そのシンボルとなった聖火台は命がけで製作されたものでした。
日本はオリンピックの東京招致アピールのため、昭和33年のアジア競技大会開催を目指し、大会のための聖火台の製作を、鋳物の名工、鈴木萬之助(すずき・まんのすけ)さんに依頼します。

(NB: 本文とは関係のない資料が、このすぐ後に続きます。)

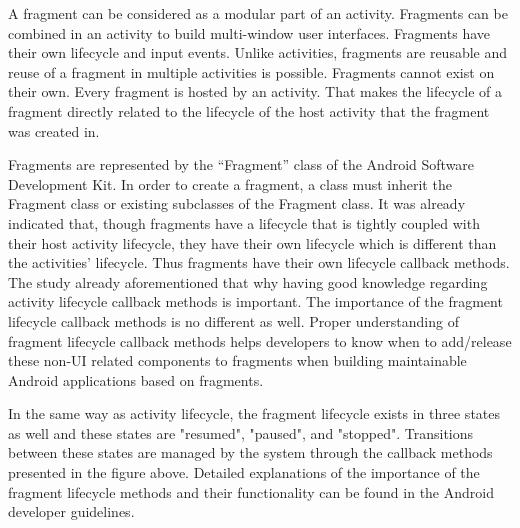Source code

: \FloatBarrier
A fragment can be considered as a modular part of an activity. Fragments can be combined in an activity to build multi-window user interfaces. Fragments have their own lifecycle and input events. Unlike activities, fragments are reusable and reuse of a fragment in multiple activities is possible. Fragments cannot exist on their own. Every fragment is hosted by an activity. That makes the lifecycle of a fragment directly related to the lifecycle of the host activity that the fragment was created in. 

Fragments are represented by the “Fragment” class of the Android Software Development Kit. In order to create a fragment, a class must inherit the Fragment class or existing subclasses of the Fragment class. It was already indicated that, though fragments have a lifecycle that is tightly coupled with their host activity lifecycle, they have their own lifecycle which is different than the activities’ lifecycle. Thus fragments have their own lifecycle callback methods. The study already aforementioned that why having good knowledge regarding activity lifecycle callback methods is important. The importance of the fragment lifecycle callback methods is no different as well. Proper understanding of fragment lifecycle callback methods helps developers to know when to add/release these non-UI related components to fragments when building maintainable Android applications based on fragments.

In the same way as activity lifecycle, the fragment lifecycle exists in three states as well and these states are "resumed", "paused", and "stopped". Transitions between these states are managed by the system through the callback methods presented in the figure above. Detailed explanations of the importance of the fragment lifecycle methods and their functionality can be found in the Android developer guidelines. 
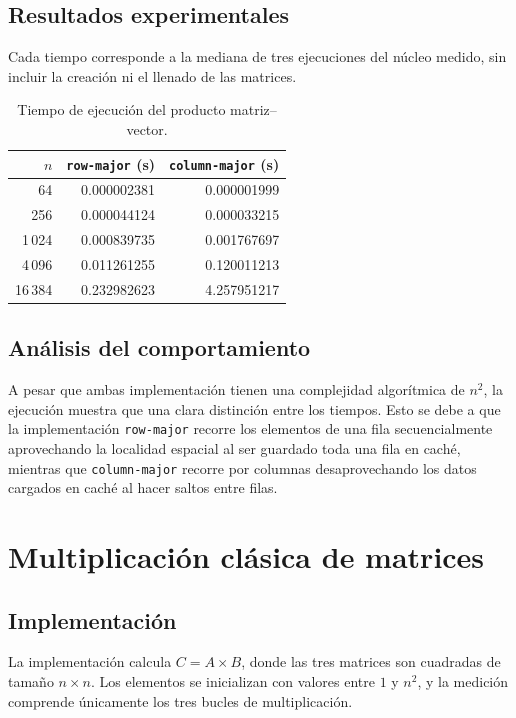 \documentclass[a4paper,12pt]{article}
\begin{document}
\subsection{Resultados experimentales}

Cada tiempo corresponde a la mediana de tres ejecuciones del núcleo medido,
sin incluir la creación ni el llenado de las matrices. 

\begin{table}[H]
    \centering
    \caption{Tiempo de ejecución del producto matriz--vector.}
    \label{tab:loop-times}
    \begin{tabular}{r r r}
        \toprule
        \(n\) & \texttt{row-major} (s) & \texttt{column-major} (s) \\
        \midrule
        64   & 0.000002381 & 0.000001999 \\
        256  & 0.000044124 & 0.000033215 \\
        1\,024 & 0.000839735 & 0.001767697 \\
        4\,096 & 0.011261255 & 0.120011213 \\
        16\,384 & 0.232982623 & 4.257951217 \\
        \bottomrule
    \end{tabular}
\end{table}

\subsection{Análisis del comportamiento}

A pesar que ambas implementación tienen una complejidad algorítmica de $n^2$, la ejecución muestra que una clara distinción entre los tiempos. Esto se debe a que la implementación \texttt{row-major} recorre los elementos de una fila secuencialmente aprovechando la localidad espacial al ser guardado toda una fila en caché, mientras que \texttt{column-major} recorre por columnas desaprovechando los datos cargados en caché al hacer saltos entre filas.

\section{Multiplicación clásica de matrices}

\subsection{Implementación}

La implementación calcula \(C=A\times B\), donde las tres matrices son
cuadradas de tamaño \(n\times n\). Los elementos se inicializan con valores
entre \(1\) y \(n^2\), y la medición comprende únicamente los tres bucles de
multiplicación.
\end{document}
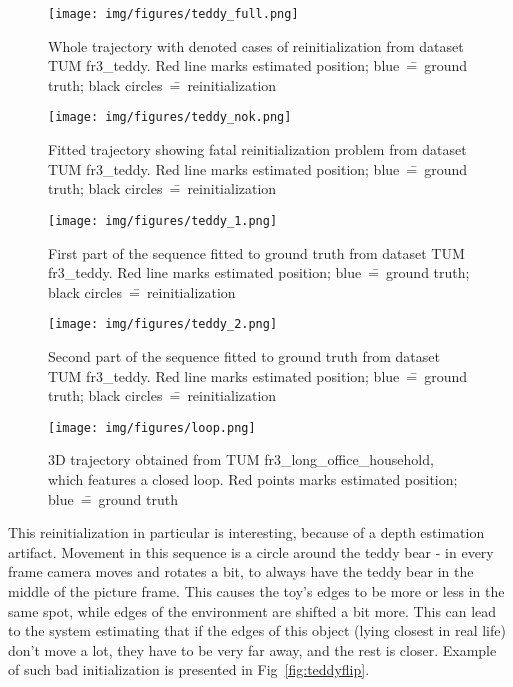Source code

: \begin{figure}[ht]
	\centering\texttt{[image: img/figures/teddy\_full.png]}
	\caption{ Whole trajectory with denoted cases of reinitialization from dataset TUM fr3\_teddy. Red line marks estimated position; blue~\==~ground truth; black circles~\==~reinitialization }
	\label{fig:teddyfull}
\end{figure}
\begin{figure}[ht]
	\centering\texttt{[image: img/figures/teddy\_nok.png]}
	\caption{ Fitted trajectory showing fatal reinitialization problem from dataset TUM fr3\_teddy. Red line marks estimated position; blue~\==~ground truth; black circles~\==~reinitialization }
	\label{fig:teddynok}
\end{figure}
\begin{figure}[ht]
	\centering\texttt{[image: img/figures/teddy\_1.png]}
	\caption{ First part of the sequence fitted to ground truth from dataset TUM fr3\_teddy. Red line marks estimated position; blue~\==~ground truth; black circles~\==~reinitialization }
	\label{fig:teddy1}
\end{figure}
\begin{figure}[ht]
	\centering\texttt{[image: img/figures/teddy\_2.png]}
	\caption{ Second part of the sequence fitted to ground truth from dataset TUM fr3\_teddy. Red line marks estimated position; blue~\==~ground truth; black circles~\==~reinitialization }
	\label{fig:teddy2}
\end{figure}


\begin{figure}[ht]
	\centering\texttt{[image: img/figures/loop.png]}
	\caption{ 3D trajectory obtained from TUM fr3\_long\_office\_household, which features a closed loop. Red points marks estimated position; blue~\==~ground truth }
	\label{fig:loop}
\end{figure}

This reinitialization in particular is interesting, because of a depth estimation artifact. Movement in this sequence is a circle around the teddy bear - in every frame camera moves and rotates a bit, to always have the teddy bear in the middle of the picture frame. This causes the toy's edges to be more or less in the same spot, while edges of the environment are shifted a bit more. This can lead to the system estimating that if the edges of this object (lying closest in real life) don't move a lot, they have to be very far away, and the rest is closer. Example of such bad initialization is presented in Fig~\ref{fig:teddyflip}.


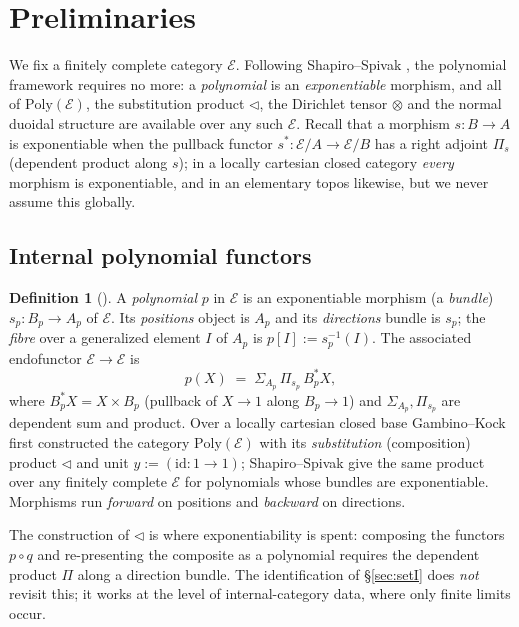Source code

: \documentclass[11pt]{amsart}
\theoremstyle{plain}
\theoremstyle{definition}
\newtheorem{definition}[theorem]{Definition}
\theoremstyle{remark}
\newcommand{\Poly}{\mathrm{Poly}}
\newcommand{\Ee}{\mathcal{E}}
\newcommand{\sub}{\triangleleft}      %
\newcommand{\dir}[1]{[#1]}
\newcommand{\id}{\mathrm{id}}
\begin{document}
\section{Preliminaries}\label{sec:prelim}

We fix a finitely complete category $\Ee$. Following Shapiro--Spivak \cite{ShapiroSpivak2023}, the
polynomial framework requires no more: a \emph{polynomial} is an \emph{exponentiable} morphism, and
all of $\Poly(\Ee)$, the substitution product $\sub$, the Dirichlet tensor $\otimes$ and the normal
duoidal structure are available over any such $\Ee$. Recall that a morphism $s:B\to A$ is
exponentiable when the pullback functor $s^\ast:\Ee/A\to\Ee/B$ has a right adjoint $\Pi_s$ (dependent
product along $s$); in a locally cartesian closed category \emph{every} morphism is exponentiable,
and in an elementary topos likewise, but we never assume this globally.

\subsection{Internal polynomial functors}

\begin{definition}[{\cite{GambinoKock2013,ShapiroSpivak2023}}]
A \emph{polynomial} $p$ in $\Ee$ is an exponentiable morphism (a \emph{bundle}) $s_p:B_p\to A_p$ of
$\Ee$. Its \emph{positions} object is $A_p$ and its \emph{directions} bundle is $s_p$; the
\emph{fibre} over a generalized element $I$ of $A_p$ is $p\dir{I}:=s_p^{-1}(I)$. The associated
endofunctor $\Ee\to\Ee$ is
\[
  p(X)\;=\;\Sigma_{A_p}\,\Pi_{s_p}\,B_p^\ast X,
\]
where $B_p^\ast X=X\times B_p$ (pullback of $X\to1$ along $B_p\to1$) and $\Sigma_{A_p},\Pi_{s_p}$ are
dependent sum and product. Over a locally cartesian closed base Gambino--Kock \cite{GambinoKock2013}
first constructed the category $\Poly(\Ee)$ with its \emph{substitution} (composition) product $\sub$
and unit $y:=(\id:1\to1)$; Shapiro--Spivak \cite[Thm.~3.26]{ShapiroSpivak2023} give the same product
over any finitely complete $\Ee$ for polynomials whose bundles are exponentiable. Morphisms run
\emph{forward} on positions and \emph{backward} on directions.
\end{definition}

The construction of $\sub$ is where exponentiability is spent: composing the functors $p\circ q$ and
re-presenting the composite as a polynomial requires the dependent product $\Pi$ along a direction
bundle. The identification of \S\ref{sec:setI} does \emph{not} revisit this; it works at the level of
internal-category data, where only finite limits occur.
\end{document}
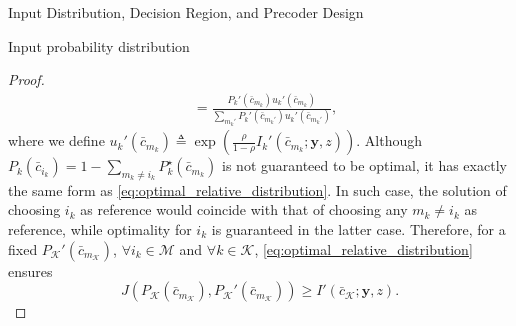 \documentclass[journal]{IEEEtran}
\begin{document}
\begin{section}{Input Distribution, Decision Region, and Precoder Design}
\begin{subsection}{Input probability distribution}
\begin{proof}
\begin{subequations}
\begin{align}
						& = \frac{P_k'(\bar{c}_{m_k}) u_k'(\bar{c}_{m_k})}{\sum_{m_k'} P_k'(\bar{c}_{m_k'}) u_k'(\bar{c}_{m_k'})},
						\label{eq:optimal_relative_distribution}
					\end{align}
				\end{subequations}
				where we define $u_k'(\bar{c}_{m_k}) \triangleq \exp \left( \frac{\rho}{1 - \rho} I_k'(\bar{c}_{m_k};\boldsymbol{y},z) \right)$. Although $P_k(\bar{c}_{i_k}) = 1 - \sum_{m_k \ne i_k} P_k^\star(\bar{c}_{m_k})$ is not guaranteed to be optimal, it has exactly the same form as \eqref{eq:optimal_relative_distribution}. In such case, the solution of choosing $i_k$ as reference would coincide with that of choosing any $m_k \ne i_k$ as reference, while optimality for $i_k$ is guaranteed in the latter case. Therefore, for a fixed $P_{\mathcal{K}}'(\bar{c}_{m_{\mathcal{K}}})$, $\forall i_k \in \mathcal{M}$ and $\forall k \in \mathcal{K}$, \eqref{eq:optimal_relative_distribution} ensures
				\begin{equation}
					J \left( P_{\mathcal{K}}(\bar{c}_{m_{\mathcal{K}}}),P_{\mathcal{K}}'(\bar{c}_{m_{\mathcal{K}}}) \right) \ge I'(\bar{c}_{\mathcal{K}};\boldsymbol{y},z).
					\label{eq:information_difference_lower}
				\end{equation}


\end{proof}
\end{subsection}
\end{section}
\end{document}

「名誉な仕事」と引き受け、夜を徹しての作業が始まりますが、真っ赤に溶けた鉄を鋳型に流し込む「湯入れ(ゆいれ)」という難しい作業で事故が発生。萬之助さんは倒れ入院してしまいます。
納期までわずか1ヵ月。
父の志を受け継いだのは息子の文吾(ぶんご)さんでした。
実は、萬之助さんは事故から間もなく亡くなるのですが、文吾さんが不眠不休で作業に没頭する姿に、家族は父の死も葬儀も知らせないという苦渋の決断を下します。
そして遂に、文吾さんは「湯入れ」に成功。
見事、聖火台は完成し6年後のオリンピックでも聖火が灯されたのです。
その後、「現代の名工」に選ばれ活躍する一方、86歳で亡くなるまで、文吾さんは毎年「父の墓参りのよう・・・」と聖火台を磨き続けました。
文吾さんの息子さんら遺族が引き継いだ聖火台磨きに、今では室伏広治さんなどオリンピック選手や子供達が参加。
父と息子の聖火台は多くの人々の心に温かな火を灯し続けています。